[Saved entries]
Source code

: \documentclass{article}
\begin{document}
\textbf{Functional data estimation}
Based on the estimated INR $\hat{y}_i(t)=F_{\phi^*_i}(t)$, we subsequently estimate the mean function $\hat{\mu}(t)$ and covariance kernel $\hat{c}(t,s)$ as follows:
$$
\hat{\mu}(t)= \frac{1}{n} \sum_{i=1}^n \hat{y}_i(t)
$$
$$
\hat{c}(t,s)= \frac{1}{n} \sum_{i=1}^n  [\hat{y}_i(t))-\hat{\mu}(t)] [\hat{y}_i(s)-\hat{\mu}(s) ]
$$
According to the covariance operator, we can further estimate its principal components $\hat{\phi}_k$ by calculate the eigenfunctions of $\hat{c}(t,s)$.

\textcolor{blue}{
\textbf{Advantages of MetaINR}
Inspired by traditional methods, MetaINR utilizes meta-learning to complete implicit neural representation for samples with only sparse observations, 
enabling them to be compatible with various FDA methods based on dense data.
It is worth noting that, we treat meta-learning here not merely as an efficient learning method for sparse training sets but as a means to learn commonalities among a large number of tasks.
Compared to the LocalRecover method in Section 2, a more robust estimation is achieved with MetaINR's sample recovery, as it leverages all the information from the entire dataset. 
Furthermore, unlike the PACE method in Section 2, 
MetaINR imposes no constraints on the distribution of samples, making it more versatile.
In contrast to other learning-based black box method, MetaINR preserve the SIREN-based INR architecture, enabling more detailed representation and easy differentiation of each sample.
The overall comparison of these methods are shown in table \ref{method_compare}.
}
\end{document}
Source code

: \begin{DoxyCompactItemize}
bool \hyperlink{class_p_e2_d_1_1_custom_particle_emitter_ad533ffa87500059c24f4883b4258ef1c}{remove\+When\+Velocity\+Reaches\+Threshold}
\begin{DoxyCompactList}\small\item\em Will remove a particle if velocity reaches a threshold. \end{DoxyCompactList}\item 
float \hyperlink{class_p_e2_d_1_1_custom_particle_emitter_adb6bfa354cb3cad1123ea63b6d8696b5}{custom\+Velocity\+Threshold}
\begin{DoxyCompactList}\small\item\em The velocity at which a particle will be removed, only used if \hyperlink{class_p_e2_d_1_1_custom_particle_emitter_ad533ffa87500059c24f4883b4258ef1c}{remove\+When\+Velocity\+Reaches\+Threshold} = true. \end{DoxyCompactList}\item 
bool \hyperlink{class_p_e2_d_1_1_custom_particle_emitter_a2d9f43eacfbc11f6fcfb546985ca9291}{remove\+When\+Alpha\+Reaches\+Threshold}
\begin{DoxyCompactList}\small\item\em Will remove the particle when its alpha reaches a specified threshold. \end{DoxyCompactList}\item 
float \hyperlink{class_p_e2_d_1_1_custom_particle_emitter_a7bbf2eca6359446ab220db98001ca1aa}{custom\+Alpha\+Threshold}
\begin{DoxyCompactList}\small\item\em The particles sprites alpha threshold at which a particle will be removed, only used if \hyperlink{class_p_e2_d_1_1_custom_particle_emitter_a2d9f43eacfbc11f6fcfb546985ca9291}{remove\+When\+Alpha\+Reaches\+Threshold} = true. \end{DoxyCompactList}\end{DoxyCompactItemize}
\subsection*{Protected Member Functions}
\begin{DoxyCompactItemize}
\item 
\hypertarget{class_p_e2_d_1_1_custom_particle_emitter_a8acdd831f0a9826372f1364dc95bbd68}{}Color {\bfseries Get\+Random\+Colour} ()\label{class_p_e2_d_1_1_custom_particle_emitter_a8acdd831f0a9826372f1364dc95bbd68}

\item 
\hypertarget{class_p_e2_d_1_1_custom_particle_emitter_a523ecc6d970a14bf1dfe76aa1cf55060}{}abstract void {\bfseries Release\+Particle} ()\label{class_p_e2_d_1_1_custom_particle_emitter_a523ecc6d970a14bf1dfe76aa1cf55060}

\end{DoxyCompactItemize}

◆ What is needed
Nothing but a number belongs in the answer: the number of lines above that contain "enabling".

◆ Response box
2